La construction commence au printemps de 1925, et on construit des camps pouvant abriter quelque 80 ouvriers. La Seconde guerre mondiale vient nuire au travail en créant une demande générale pour le bois, en particulier pour la construction des avions et la fabrication des hélices. En 1942, un embranchement du chemin de fer est construit vers la Baie de l'Ours, permettant de recevoir le bois flotté à partir du lac Gagnon, par la Petite-Nation et par les lacs Simon et Barrière. Pendant la guerre, le gouvernement exerce un contrôle strict sur les relations de la compagnie avec ses employés, et il est interdit d’engager ou de congédier quelqu’un sans l'approbation des autorités; personne ne peut non plus quitter son travail sans autorisation. Les avis suivants sont affichés :
POUR VOTRE SÉCURITÉ
ET POUR LA SÉCURITÉ DE VOTRE FAMILLE ET DE VOS AMIS, AIDEZ-NOUS À BATTRE HITLER
PAR VOTRE PONCTUALITÉ
ET PAR LE MEILLEUR TRAVAIL QUE VOUS POUVEZ FAIRE.
L'automne de 1943, quelques internés allemands sont installés au Camp no 15 afin de travailler à la construction du chemin de fer et à la coupe du bois. Ce travail, aux termes d'un contrat entre la Compagnie Singer et le ministère fédéral du Travail, occupe une cinquantaine d'Allemands, dont six ou sept prisonniers. Le niveau de sécurité n'est pas très élevé, même si la surveillance est confiée à un gardien de la prison montréalaise de Bordeaux, qui supervise les autres gardiens employés par la Singer. Les prisonniers reçoivent un salaire de 20 cents par jour, sous forme de cigarettes ou de chocolat. Le travail n’est pas trop dur et l'atmosphère est détendue malgré la sévérité du gardien.

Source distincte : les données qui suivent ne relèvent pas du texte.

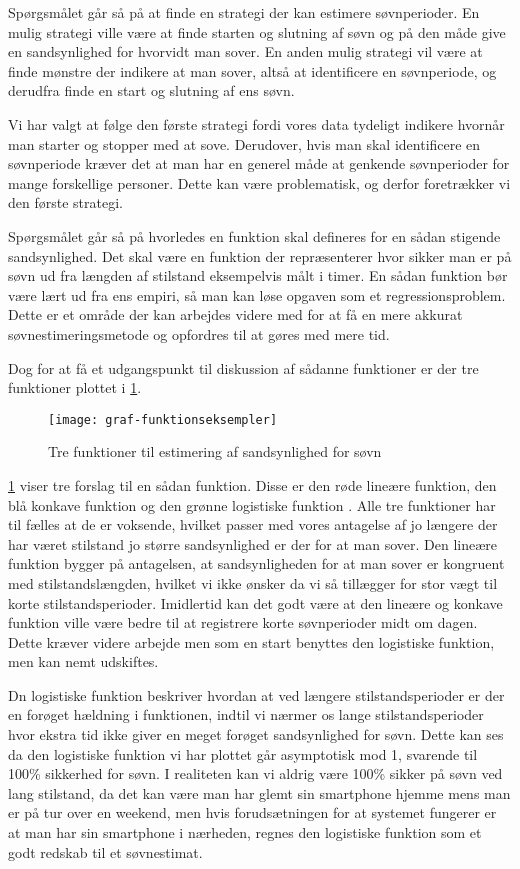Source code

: Spørgsmålet går så på at finde en strategi der kan estimere søvnperioder. 
En mulig strategi ville være at finde starten og slutning af søvn og på den måde give en sandsynlighed for hvorvidt man sover.
En anden mulig strategi vil være at finde mønstre der indikere at man sover, altså at identificere en søvnperiode, og derudfra finde en start og slutning af ens søvn.

Vi har valgt at følge den første strategi fordi vores data tydeligt indikere hvornår man starter og stopper med at sove. 
Derudover, hvis man skal identificere en søvnperiode kræver det at man har en generel måde at genkende søvnperioder for mange forskellige personer.
Dette kan være problematisk, og derfor foretrækker vi den første strategi.

Spørgsmålet går så på hvorledes en funktion skal defineres for en sådan stigende sandsynlighed.
Det skal være en funktion der repræsenterer hvor sikker man er på søvn ud fra længden af stilstand eksempelvis målt i timer.
En sådan funktion bør være lært ud fra ens empiri, så man kan løse opgaven som et regressionsproblem.
Dette er et område der kan arbejdes videre med for at få en mere akkurat søvnestimeringsmetode og opfordres til at gøres med mere tid.

Dog for at få et udgangspunkt til diskussion af sådanne funktioner er der tre funktioner plottet i \cref{fig:trefunc}.
\begin{figure}[h]
	\centering
	\texttt{[image: graf-funktionseksempler]}
	\caption{Tre funktioner til estimering af sandsynlighed for søvn}\label{fig:trefunc}
\end{figure}

\cref{fig:trefunc} viser tre forslag til en sådan funktion.
Disse er den røde lineære funktion, den blå konkave funktion og den grønne logistiske funktion \citep{wiki:LogisticFunction}.
Alle tre funktioner har til fælles at de er voksende, hvilket passer med vores antagelse af jo længere der har været stilstand jo større sandsynlighed er der for at man sover.
Den lineære funktion bygger på antagelsen, at sandsynligheden for at man sover er kongruent med stilstandslængden, hvilket vi ikke ønsker da vi så tillægger for stor vægt til korte stilstandsperioder. Imidlertid kan det godt være at den lineære og konkave funktion ville være bedre til at registrere korte søvnperioder midt om dagen.
Dette kræver videre arbejde men som en start benyttes den logistiske funktion, men kan nemt udskiftes.


Dn logistiske funktion beskriver hvordan at ved længere stilstandsperioder er der en forøget hældning i funktionen, indtil vi nærmer os lange stilstandsperioder hvor ekstra tid ikke giver en meget forøget sandsynlighed for søvn. 
Dette kan ses da den logistiske funktion vi har plottet går asymptotisk mod 1, svarende til 100\% sikkerhed for søvn.
I realiteten kan vi aldrig være 100\% sikker på søvn ved lang stilstand, da det kan være man har glemt sin smartphone hjemme mens man er på tur over en weekend, men hvis forudsætningen for at systemet fungerer er at man har sin smartphone i nærheden, regnes den logistiske funktion som et godt redskab til et søvnestimat.

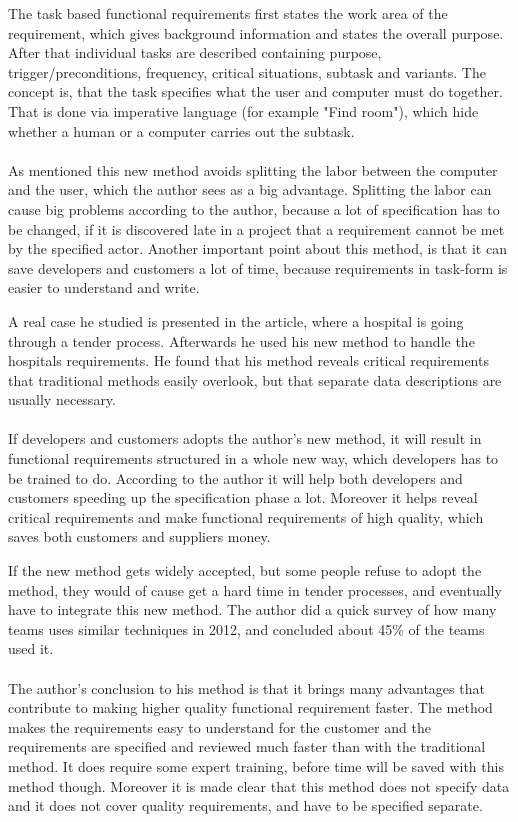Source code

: \documentclass[Main]{subfiles}
\begin{document}
The task based functional requirements first states the work area of the requirement, which gives background information and states the overall purpose. 
After that individual tasks are described containing purpose, trigger/preconditions, frequency, critical situations, subtask and variants. 
The concept is, that the task specifies what the user and computer must do together. That is done via imperative language (for example "Find room"), which hide whether a human or a computer carries out the subtask.  
\\
\\
As mentioned this new method avoids splitting the labor between the computer and the user, which the author sees as a big advantage. 
Splitting the labor can cause big problems according to the author, because a lot of spe\-cification has to be changed, if it is discovered late in a project that a requirement cannot be met by the specified actor.
Another important point about this method, is that it can save developers and customers a lot of time, because requirements in task-form is easier to understand and write.

A real case he studied is presented in the article, where a hospital is going through a tender process. 
Afterwards he used his new method to handle the hospitals requirements. 
He found that his method reveals critical requirements that traditional methods easily overlook, but that separate data descriptions are usually necessary.
\\
\\
If developers and customers adopts the author's new method, it will result in functional requirements structured in a whole new way, which developers has to be trained to do.
According to the author it will help both developers and customers speeding up the specification phase a lot. 
Moreover it helps reveal critical requirements and make functional requirements of high quality, which saves both customers and suppliers money.

If the new method gets widely accepted, but some people refuse to adopt the method, they would of cause get a hard time in tender processes, and eventually have to integrate this new method.
The author did a quick survey of how many teams uses similar techniques in 2012\cite{Task2}, and concluded about 45\% of the teams used it.
\\
\\
The author's conclusion to his method is that it brings many advantages that contribute to making higher quality functional requirement faster. 
The method makes the requirements easy to understand for the customer and the requirements are specified and reviewed much faster than with the traditional method.
It does require some expert training, before time will be saved with this method though. 
Moreover it is made clear that this method does not specify data and it does not cover quality requirements, and have to be specified separate.
\end{document}
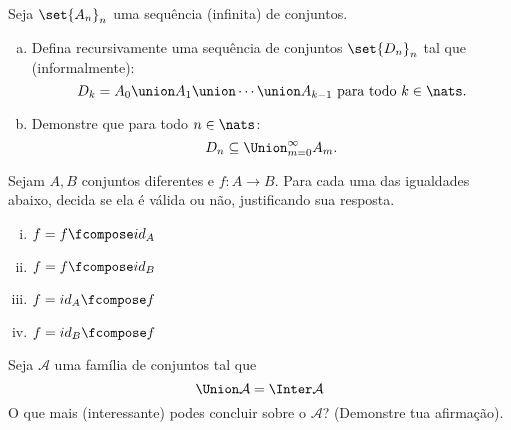\begin{exercise}
    Seja $\set{A_n}_n$ uma sequência (infinita) de conjuntos.
    \begin{enumerate}[(a)]
        \item Defina recursivamente uma sequência de conjuntos $\set{D_n}_n$ tal que (informalmente):
            $$
                D_k = A_0 \union A_1 \union \cdots \union A_{k - 1} \text{ para todo } k \in \nats.
            $$
        \item Demonstre que para todo $n \in \nats$:
            $$
                D_n \subseteq \Union^{\infty}_{m = 0} A_m.
            $$
    \end{enumerate}
\end{exercise}

\begin{exercise}
    Sejam $A,B$ conjuntos diferentes e $f:A \to B$. Para cada uma das igualdades abaixo, decida se ela é válida ou não, justificando sua resposta.
    \begin{enumerate}[(i)]
        \item $f = f \fcompose id_A$
        \item $f = f \fcompose id_B$
        \item $f = id_A \fcompose f$
        \item $f = id_B \fcompose f$
    \end{enumerate}
\end{exercise}

\begin{exercise}
    Seja $\mathcal A$ uma família de conjuntos tal que
    $$
        \Union \mathcal A = \Inter \mathcal A
    $$
    O que mais (interessante) podes concluir sobre o $\mathcal A$? (Demonstre tua afirmação).
\end{exercise}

Les internés doivent de temps en temps se rendre chez le dentiste, à Buckingham. Le voyage est long, d’abord à bord du train du TNVR jusqu'à Thurso, puis du train du Canadien Pacifique jusqu'à Buckingham en passant par Masson. Ces étrangers, qui portent un uniforme bleu avec un grand cercle rouge dans le dos, sont alors bien connus dans la région. Un jour, ils versent quelques bonnes rasades d'alcool à leur gardien et vont s’amuser en ville. Quelques semaines plus tard, il y a bien des mines piteuses lorsqu'on découvre qu'un groupe d'internés allemands détenus au fond d’une forêt impénétrable sont atteints... de maladies vénériennes.
Les réserves de bois mou avaient été épuisées dans les années suivant l'acquisition du droit de coupe par la Singer. Mais au milieu des années 1950, elles se sont assez reconstituées pour qu’on puisse envisager la production de pâte à papier. En 1956 naît la Thurso Pulp and Paper Company. L’usine de pâtes et papiers est inaugurée en 1958. Sa production de pâte est de 200 tonnes par jour.

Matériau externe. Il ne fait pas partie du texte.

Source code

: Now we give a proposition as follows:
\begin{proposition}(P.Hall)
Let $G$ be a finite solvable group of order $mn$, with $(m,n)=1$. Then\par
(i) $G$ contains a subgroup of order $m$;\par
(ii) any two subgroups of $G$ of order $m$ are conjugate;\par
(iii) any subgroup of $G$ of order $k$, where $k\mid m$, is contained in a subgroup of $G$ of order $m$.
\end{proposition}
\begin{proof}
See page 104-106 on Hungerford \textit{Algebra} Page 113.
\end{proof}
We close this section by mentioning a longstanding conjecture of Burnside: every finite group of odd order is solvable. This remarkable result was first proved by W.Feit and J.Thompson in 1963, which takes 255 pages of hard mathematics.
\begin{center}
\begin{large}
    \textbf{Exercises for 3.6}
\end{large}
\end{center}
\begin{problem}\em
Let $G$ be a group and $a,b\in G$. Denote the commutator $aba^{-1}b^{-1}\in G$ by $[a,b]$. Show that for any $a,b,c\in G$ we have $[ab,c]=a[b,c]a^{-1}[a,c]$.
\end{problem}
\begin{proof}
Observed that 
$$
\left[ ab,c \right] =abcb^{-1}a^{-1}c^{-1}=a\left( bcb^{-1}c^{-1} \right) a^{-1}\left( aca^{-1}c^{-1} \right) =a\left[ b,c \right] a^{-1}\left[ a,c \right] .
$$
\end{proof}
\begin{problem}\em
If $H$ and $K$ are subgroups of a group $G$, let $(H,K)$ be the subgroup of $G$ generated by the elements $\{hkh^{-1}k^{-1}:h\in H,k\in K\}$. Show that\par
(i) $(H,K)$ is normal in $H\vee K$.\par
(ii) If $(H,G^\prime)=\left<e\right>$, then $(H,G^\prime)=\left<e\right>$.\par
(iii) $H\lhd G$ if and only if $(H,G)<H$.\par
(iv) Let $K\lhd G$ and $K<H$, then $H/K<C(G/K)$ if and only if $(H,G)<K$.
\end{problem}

Jusqu'en 1958, le chemin de fer est le seul moyen de transport pour le travail dans les forêts de la région. Mais la construction d’une route de terre l'année suivante brise ce monopole. Et en 1959, la Compagnie Singer commence la fabrication, l'assemblage et la finition de ses tables de machines à coudre à Saint-Jean-sur-Richelieu. L'usine de Thurso est vendue en 1964 à la James MacLaren ompany. Au début des années 1970, le pavage des routes met les chemins de fer en concurrence avec le camionnage. Les activités du TNVR se poursuivent néanmoins jusqu'au début des années 1980.
Ses activités sont suspendues pour les fêtes de Noël de 1985, mais elles ne reprennent pas les trois premières semaines de 1986. Puis les employés sont informés que le chemin de fer fermerait dans un avenir prochain. Et le 26 septembre 1986, trois wagons plats sont envoyés jusqu'à Duhamel pour récupérer le matériel restant. Les outardes passent en grands voiliers vers le sud. Quand elles reviendront au printemps suivant, les rails auront disparu.